*** Provided information Section Begins ***

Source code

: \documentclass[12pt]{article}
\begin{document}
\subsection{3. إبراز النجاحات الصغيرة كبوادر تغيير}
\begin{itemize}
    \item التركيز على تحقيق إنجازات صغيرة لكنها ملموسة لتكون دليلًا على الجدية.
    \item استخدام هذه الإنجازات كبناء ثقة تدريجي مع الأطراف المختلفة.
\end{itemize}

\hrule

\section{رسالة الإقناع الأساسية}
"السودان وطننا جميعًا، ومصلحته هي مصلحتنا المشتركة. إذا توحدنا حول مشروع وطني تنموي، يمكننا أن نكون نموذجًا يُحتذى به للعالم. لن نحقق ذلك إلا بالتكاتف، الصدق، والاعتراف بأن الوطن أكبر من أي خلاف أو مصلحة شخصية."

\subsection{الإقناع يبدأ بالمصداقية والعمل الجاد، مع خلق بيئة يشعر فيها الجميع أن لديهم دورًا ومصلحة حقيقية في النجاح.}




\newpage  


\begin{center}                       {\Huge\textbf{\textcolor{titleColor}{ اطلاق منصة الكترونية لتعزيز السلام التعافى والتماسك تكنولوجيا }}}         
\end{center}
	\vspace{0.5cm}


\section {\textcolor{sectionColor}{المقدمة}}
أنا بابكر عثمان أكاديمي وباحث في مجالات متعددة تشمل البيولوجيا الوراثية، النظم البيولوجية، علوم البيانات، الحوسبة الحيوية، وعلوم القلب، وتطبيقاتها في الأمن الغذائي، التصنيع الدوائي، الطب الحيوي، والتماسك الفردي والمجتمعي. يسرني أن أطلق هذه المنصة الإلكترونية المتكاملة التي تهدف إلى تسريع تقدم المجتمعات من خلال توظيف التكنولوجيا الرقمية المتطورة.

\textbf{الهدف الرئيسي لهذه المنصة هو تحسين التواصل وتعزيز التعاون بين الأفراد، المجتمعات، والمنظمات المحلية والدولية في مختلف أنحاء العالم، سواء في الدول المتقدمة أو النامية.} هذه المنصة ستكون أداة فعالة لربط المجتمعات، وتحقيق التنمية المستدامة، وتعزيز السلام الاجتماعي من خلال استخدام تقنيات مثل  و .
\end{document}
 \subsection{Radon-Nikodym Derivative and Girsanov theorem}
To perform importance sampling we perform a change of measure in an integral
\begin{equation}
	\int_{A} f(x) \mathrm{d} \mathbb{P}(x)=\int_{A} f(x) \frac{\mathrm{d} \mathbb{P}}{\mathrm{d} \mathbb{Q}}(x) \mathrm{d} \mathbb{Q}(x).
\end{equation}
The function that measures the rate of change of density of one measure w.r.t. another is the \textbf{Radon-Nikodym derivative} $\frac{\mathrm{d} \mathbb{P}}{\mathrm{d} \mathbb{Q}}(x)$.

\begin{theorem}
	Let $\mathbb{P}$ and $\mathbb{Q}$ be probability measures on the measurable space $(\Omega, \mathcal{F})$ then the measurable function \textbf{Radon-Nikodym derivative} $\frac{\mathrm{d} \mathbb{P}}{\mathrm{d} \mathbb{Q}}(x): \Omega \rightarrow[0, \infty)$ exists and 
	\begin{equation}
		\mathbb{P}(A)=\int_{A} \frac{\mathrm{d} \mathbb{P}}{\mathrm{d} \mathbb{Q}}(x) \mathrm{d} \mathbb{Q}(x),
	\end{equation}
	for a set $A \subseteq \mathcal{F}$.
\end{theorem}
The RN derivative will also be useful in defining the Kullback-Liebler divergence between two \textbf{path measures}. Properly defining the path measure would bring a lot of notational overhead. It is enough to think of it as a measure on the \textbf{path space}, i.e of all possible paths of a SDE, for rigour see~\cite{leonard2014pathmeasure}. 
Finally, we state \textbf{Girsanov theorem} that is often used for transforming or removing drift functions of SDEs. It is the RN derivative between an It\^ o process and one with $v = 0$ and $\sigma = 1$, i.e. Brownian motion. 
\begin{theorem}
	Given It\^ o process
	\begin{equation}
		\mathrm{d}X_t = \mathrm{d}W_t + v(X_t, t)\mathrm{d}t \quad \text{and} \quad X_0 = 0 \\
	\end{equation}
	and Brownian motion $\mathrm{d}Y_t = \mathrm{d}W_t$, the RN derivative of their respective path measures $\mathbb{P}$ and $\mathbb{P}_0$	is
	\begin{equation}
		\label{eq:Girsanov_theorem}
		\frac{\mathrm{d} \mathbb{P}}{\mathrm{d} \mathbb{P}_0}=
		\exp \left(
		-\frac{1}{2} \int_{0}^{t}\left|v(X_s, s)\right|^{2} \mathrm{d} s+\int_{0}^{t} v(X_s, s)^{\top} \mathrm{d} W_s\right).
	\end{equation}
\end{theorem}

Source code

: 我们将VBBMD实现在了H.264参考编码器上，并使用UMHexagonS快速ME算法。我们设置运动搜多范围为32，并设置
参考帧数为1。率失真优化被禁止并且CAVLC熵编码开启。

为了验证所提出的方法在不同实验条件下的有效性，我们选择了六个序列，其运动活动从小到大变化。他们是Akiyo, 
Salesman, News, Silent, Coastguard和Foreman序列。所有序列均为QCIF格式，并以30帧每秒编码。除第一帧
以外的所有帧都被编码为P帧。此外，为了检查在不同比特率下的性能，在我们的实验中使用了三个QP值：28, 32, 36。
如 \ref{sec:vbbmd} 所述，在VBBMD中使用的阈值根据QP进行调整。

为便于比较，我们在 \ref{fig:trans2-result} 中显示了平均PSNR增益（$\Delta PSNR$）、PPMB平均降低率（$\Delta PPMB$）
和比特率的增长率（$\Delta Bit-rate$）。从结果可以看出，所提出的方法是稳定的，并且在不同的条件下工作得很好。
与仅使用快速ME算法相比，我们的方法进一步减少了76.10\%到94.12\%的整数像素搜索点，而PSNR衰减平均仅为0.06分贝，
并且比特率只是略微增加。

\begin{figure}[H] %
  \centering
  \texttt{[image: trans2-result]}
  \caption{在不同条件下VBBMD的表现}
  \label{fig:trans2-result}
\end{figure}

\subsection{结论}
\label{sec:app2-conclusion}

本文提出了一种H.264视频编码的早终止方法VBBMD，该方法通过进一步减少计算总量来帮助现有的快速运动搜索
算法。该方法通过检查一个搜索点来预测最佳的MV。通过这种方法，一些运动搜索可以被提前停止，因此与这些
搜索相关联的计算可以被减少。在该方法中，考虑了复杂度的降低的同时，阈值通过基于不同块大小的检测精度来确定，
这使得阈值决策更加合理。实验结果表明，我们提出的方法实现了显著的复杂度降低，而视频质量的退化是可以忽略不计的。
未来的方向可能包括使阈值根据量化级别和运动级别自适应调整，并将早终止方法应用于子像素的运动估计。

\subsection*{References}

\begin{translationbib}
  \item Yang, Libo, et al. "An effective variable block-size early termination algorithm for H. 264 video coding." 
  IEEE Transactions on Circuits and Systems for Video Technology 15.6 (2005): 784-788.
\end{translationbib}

*** Provided information Section Ends ***
*** Provided information Section Begins ***

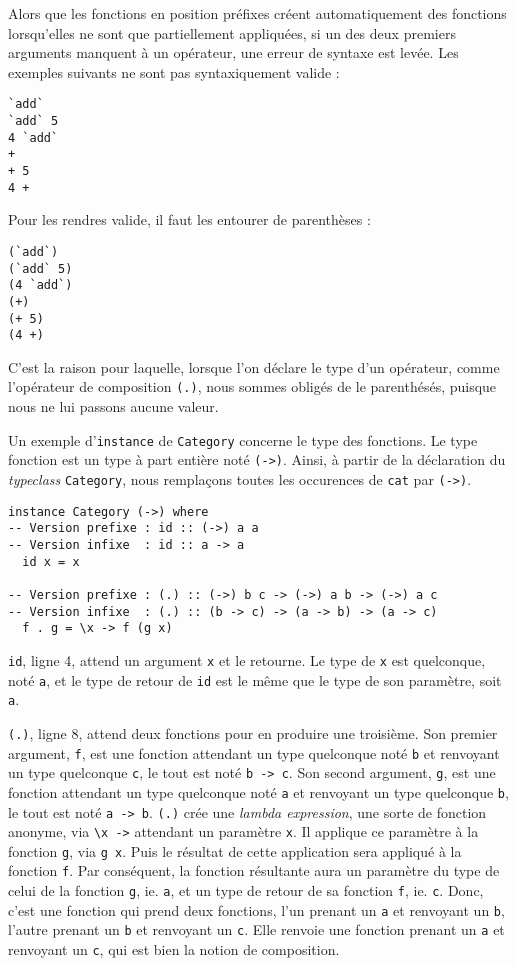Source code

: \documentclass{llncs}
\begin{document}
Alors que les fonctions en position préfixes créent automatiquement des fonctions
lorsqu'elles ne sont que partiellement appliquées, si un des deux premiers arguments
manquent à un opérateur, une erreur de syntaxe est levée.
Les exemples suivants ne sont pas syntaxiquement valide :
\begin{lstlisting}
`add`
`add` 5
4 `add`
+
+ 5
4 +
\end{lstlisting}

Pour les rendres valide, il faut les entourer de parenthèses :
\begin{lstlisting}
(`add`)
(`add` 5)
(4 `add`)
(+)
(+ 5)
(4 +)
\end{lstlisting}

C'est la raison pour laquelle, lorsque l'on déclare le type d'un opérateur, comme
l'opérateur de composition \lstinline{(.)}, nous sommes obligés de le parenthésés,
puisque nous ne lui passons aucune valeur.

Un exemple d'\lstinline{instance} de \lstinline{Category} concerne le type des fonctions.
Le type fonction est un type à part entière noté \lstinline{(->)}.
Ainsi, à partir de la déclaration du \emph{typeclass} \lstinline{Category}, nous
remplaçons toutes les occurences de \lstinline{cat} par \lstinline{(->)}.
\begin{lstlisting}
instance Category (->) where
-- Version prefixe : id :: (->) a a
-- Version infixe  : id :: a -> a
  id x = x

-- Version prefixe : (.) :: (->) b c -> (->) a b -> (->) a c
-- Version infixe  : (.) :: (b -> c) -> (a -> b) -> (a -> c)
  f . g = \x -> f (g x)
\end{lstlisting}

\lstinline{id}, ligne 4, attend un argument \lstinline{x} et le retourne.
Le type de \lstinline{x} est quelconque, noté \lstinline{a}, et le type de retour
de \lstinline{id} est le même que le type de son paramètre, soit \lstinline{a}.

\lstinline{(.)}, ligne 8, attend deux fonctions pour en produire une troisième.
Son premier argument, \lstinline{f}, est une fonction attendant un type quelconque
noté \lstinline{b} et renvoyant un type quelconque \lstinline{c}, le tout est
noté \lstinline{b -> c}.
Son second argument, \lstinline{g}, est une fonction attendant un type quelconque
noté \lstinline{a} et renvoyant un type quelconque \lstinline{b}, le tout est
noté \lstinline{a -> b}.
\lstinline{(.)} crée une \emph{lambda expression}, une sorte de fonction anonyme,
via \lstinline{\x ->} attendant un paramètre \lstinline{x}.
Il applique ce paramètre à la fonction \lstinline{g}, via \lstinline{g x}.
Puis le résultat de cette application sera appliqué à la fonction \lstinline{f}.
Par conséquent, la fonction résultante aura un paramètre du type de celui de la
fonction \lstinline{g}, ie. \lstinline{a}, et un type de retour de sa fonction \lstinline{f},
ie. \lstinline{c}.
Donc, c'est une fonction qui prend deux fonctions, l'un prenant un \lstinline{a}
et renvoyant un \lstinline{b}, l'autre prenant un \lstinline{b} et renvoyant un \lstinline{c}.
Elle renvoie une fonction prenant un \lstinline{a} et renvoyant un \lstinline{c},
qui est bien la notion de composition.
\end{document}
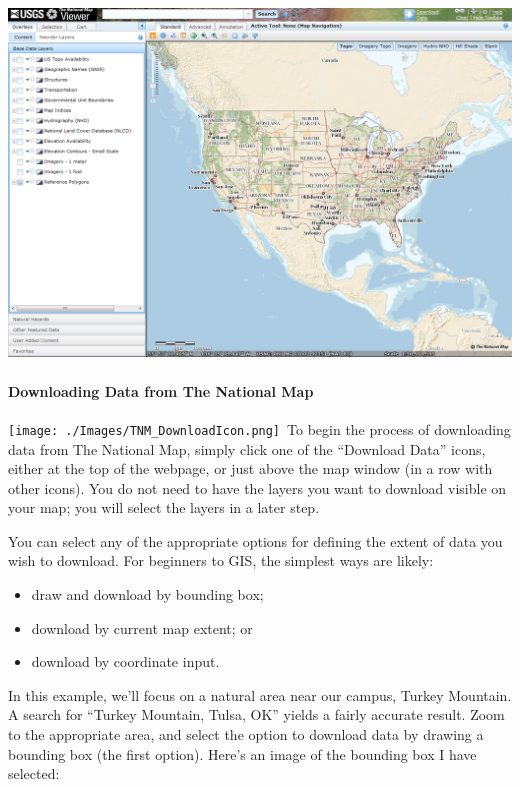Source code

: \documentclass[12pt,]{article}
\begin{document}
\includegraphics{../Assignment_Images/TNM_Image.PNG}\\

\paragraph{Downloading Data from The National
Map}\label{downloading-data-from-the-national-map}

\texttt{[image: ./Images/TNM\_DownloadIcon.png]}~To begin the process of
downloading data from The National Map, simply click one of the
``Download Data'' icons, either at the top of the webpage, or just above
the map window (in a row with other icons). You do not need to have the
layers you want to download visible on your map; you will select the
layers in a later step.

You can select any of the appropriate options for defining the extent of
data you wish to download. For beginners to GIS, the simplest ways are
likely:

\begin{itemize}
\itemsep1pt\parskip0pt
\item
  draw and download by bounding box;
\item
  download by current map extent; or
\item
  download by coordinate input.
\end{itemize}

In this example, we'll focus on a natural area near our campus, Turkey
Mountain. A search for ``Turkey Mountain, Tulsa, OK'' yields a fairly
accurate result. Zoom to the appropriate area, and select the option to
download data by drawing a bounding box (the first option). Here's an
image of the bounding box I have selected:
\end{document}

*** Provided information Section Ends ***
*** Provided information Section Begins ***

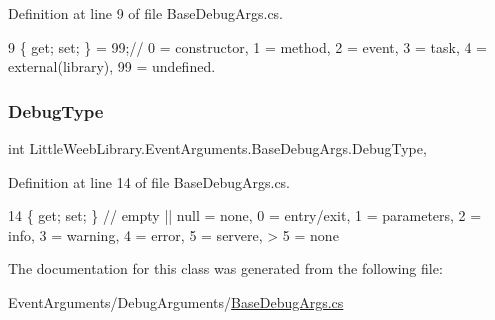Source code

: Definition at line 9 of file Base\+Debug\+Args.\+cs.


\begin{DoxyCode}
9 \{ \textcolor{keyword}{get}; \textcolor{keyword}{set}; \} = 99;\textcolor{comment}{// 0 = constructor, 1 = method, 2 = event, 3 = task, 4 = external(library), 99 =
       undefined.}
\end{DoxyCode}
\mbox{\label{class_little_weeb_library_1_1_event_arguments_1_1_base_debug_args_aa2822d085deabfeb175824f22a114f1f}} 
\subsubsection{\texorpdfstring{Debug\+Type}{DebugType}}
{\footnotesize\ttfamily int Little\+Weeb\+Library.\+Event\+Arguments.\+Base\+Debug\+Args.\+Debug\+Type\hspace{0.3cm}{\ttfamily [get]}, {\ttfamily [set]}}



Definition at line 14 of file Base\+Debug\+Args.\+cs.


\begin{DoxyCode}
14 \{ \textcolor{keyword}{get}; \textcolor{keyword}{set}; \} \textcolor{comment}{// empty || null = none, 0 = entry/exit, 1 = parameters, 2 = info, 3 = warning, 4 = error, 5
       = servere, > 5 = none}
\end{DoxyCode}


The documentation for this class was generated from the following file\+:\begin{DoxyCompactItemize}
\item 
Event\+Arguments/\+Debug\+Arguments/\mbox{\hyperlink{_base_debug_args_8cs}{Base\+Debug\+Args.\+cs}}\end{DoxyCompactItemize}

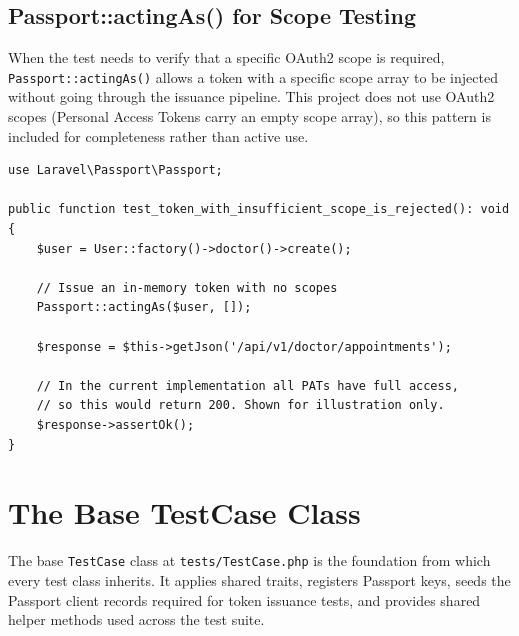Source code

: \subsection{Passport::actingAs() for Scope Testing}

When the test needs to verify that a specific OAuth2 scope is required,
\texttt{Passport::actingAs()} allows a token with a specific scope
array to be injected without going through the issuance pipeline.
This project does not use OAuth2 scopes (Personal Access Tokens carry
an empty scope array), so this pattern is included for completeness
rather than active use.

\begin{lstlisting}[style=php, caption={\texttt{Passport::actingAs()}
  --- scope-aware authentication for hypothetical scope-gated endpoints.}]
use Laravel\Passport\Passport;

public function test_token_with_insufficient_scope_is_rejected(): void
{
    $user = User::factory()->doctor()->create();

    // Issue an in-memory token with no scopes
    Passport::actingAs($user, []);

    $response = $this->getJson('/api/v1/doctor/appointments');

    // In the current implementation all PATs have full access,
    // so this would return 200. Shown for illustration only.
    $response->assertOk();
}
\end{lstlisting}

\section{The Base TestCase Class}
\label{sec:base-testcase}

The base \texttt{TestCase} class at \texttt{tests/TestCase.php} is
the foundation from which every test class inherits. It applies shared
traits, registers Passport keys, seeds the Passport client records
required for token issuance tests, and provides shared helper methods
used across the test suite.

*** Provided information Section Ends ***

Go through the material above, and wherever a line contains the string "prenant", return it.

Donc, c'est une fonction qui prend deux fonctions, l'un prenant un \lstinline{a}
et renvoyant un \lstinline{b}, l'autre prenant un \lstinline{b} et renvoyant un \lstinline{c}.
Elle renvoie une fonction prenant un \lstinline{a} et renvoyant un \lstinline{c},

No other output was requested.